The Giants were dead, and you hadn’t even cracked open your first game-day beverage yet. The bean dip was still wrapped, the Frito bag still sealed. It wasn’t even a quarter after one yet, and you might’ve thought about scouring the other games on TV, maybe checked out the Liberty-Dream playoff game, or Braves-Marlins on MLB Network.

On the opening kickoff, the Giants Eric Gray had fumbled the ball away. On the Browns’ first play from scrimmage, Deshaun Watson had connected with Amari Cooper for a 24-yard touchdown. On the Giants’ fifth play from scrimmage Daniel Jones threw the ball right to Cleveland’s Ronnie Hickman, again at the Giants 24.

“Oh look! A ‘Matrix’ marathon on AMC! I’m in!”

And that’s when a funny thing happened.

There was a flag on the field. The crowd of 68,616, who’d done nothing but scream themselves silly so far at Cleveland’s Huntington Bank Field, went silent. Greg Newsome’s hand had connected with Daniel Jones’ helmet. In 1964, that might’ve only amped the din to preposterous levels.

In 2024, it’s 15 yards.

And in the moment — in that instant — it wasn’t just the football game that flipped upside down, but also the way we might have to look at these Giants. They scored a touchdown 7 ½ minutes later, Devin Singletary bulling over from the 1. Jones hooked up with rookie wunderkind Malik Nabers twice before halftime for a 21-7 lead.

They hung on to win 21-15. There were some terrifying moments along the way. None of them mattered as they walked off the field.

“We showed a lot of resiliency,” Giants coach Brian Daboll said. “Particularly how it started. But the guys competed, kept competing, and I’m proud of them.”

Suddenly, they weren’t a social media punching bag anymore (even if they gave most of their fans acid indigestion until the very last minutes of the fourth quarter).

If the first few minutes inspired any #LOLGiants memes, they were quickly deleted. What followed across the final 54 minutes and 51 seconds was as sound a beating as you can administer on a football field, especially on the road. Forget the score. Remember what you saw. Remember what you watched.

“Once you get hot, stay hot,” said Dexter Lawrence, ferocious all day, responsible for two of the Giants’ eight sacks and one of their five tackles for a loss. “Don’t lose focus. Just got to keep stacking them now.”

He meant wins. This was the first. There will be others if they throw more complete games like the one they did Sunday — certainly more than seemed logical after the way they lost their first two. They made Watson more than grossly ineffective, they made him look frightened, unsure of where the next battering was coming from.
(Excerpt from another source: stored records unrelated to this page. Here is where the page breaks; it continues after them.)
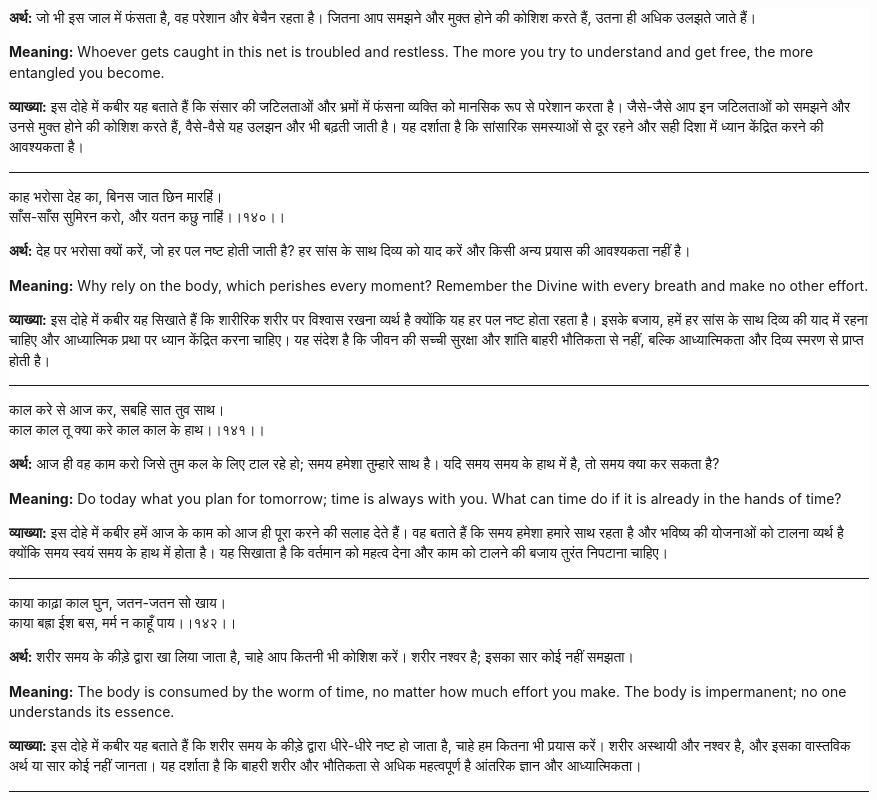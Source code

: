 **अर्थ:** जो भी इस जाल में फंसता है, वह परेशान और बेचैन रहता है। जितना आप समझने और मुक्त होने की कोशिश करते हैं, उतना ही अधिक उलझते जाते हैं।

**Meaning:** Whoever gets caught in this net is troubled and restless. The more you try to understand and get free, the more entangled you become.

**व्याख्या:** इस दोहे में कबीर यह बताते हैं कि संसार की जटिलताओं और भ्रमों में फंसना व्यक्ति को मानसिक रूप से परेशान करता है। जैसे-जैसे आप इन जटिलताओं को समझने और उनसे मुक्त होने की कोशिश करते हैं, वैसे-वैसे यह उलझन और भी बढ़ती जाती है। यह दर्शाता है कि सांसारिक समस्याओं से दूर रहने और सही दिशा में ध्यान केंद्रित करने की आवश्यकता है।

---

काह भरोसा देह का, बिनस जात छिन मारहिं।\
साँस-साँस सुमिरन करो, और यतन कछु नाहिं।।१४०।।

**अर्थ:** देह पर भरोसा क्यों करें, जो हर पल नष्ट होती जाती है? हर सांस के साथ दिव्य को याद करें और किसी अन्य प्रयास की आवश्यकता नहीं है।

**Meaning:** Why rely on the body, which perishes every moment? Remember the Divine with every breath and make no other effort.

**व्याख्या:** इस दोहे में कबीर यह सिखाते हैं कि शारीरिक शरीर पर विश्वास रखना व्यर्थ है क्योंकि यह हर पल नष्ट होता रहता है। इसके बजाय, हमें हर सांस के साथ दिव्य की याद में रहना चाहिए और आध्यात्मिक प्रथा पर ध्यान केंद्रित करना चाहिए। यह संदेश है कि जीवन की सच्ची सुरक्षा और शांति बाहरी भौतिकता से नहीं, बल्कि आध्यात्मिकता और दिव्य स्मरण से प्राप्त होती है।

---

काल करे से आज कर, सबहि सात तुव साथ।\
काल काल तू क्या करे काल काल के हाथ।।१४१।।

**अर्थ:** आज ही वह काम करो जिसे तुम कल के लिए टाल रहे हो; समय हमेशा तुम्हारे साथ है। यदि समय समय के हाथ में है, तो समय क्या कर सकता है?

**Meaning:** Do today what you plan for tomorrow; time is always with you. What can time do if it is already in the hands of time?

**व्याख्या:** इस दोहे में कबीर हमें आज के काम को आज ही पूरा करने की सलाह देते हैं। वह बताते हैं कि समय हमेशा हमारे साथ रहता है और भविष्य की योजनाओं को टालना व्यर्थ है क्योंकि समय स्वयं समय के हाथ में होता है। यह सिखाता है कि वर्तमान को महत्व देना और काम को टालने की बजाय तुरंत निपटाना चाहिए।

---

काया काढ़ा काल घुन, जतन-जतन सो खाय।\
काया बह्रा ईश बस, मर्म न काहूँ पाय।।१४२।।

**अर्थ:** शरीर समय के कीड़े द्वारा खा लिया जाता है, चाहे आप कितनी भी कोशिश करें। शरीर नश्वर है; इसका सार कोई नहीं समझता।

**Meaning:** The body is consumed by the worm of time, no matter how much effort you make. The body is impermanent; no one understands its essence.

**व्याख्या:** इस दोहे में कबीर यह बताते हैं कि शरीर समय के कीड़े द्वारा धीरे-धीरे नष्ट हो जाता है, चाहे हम कितना भी प्रयास करें। शरीर अस्थायी और नश्वर है, और इसका वास्तविक अर्थ या सार कोई नहीं जानता। यह दर्शाता है कि बाहरी शरीर और भौतिकता से अधिक महत्वपूर्ण है आंतरिक ज्ञान और आध्यात्मिकता।

---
Jones? Well, he was spared that early pick. He was saved another when Nabers made a ridiculous catch later on, which set up his first touchdown. But he was also terrific for a second straight game: 24-for-34, two touchdowns, no picks, a rating of 109.4.

And of course there was Nabers, shaking off his big drop from last week, making eight catches (off 12 targets), and on each one of them he threw off an Odell-ian vibe that he just might be able to do something a little extra, too.

“When you have a guy like that,” Daboll said, “it doesn’t matter about matchups. Throw the ball up to him and he’s going to get it.”

So far what we know is this: Daboll isn’t wrong about any of that.

“We kept them on their heels,” Jones said. “I thought we executed awfully well today.”

Daboll: “Our guys already have internal confidence. But it’s good to get results.”

They would get them on this sunny afternoon a pooch punt away from Lake Erie, turning all those hopeful voices of 1:15 into endless cascades of boos by 4, and for the rest of the game in between. Watson was already on a hot seat; it’s now crackling at about 212 degrees Fahrenheit. The Giants owned the line of scrimmage, both sides of the ball.

If you weren’t able to fully exhale until Cedric Tillman dropped one of the few accurate strikes Watson threw all day, one that hit him between the “1” and the “9” on his jersey before bouncing harmlessly away … well, that’s just life in the NFL every week.

Believe what you saw. Believe what you watched. Most of all, believe that there’s still plenty of football season left for a team for which that suddenly seems a blessing and not a sentence.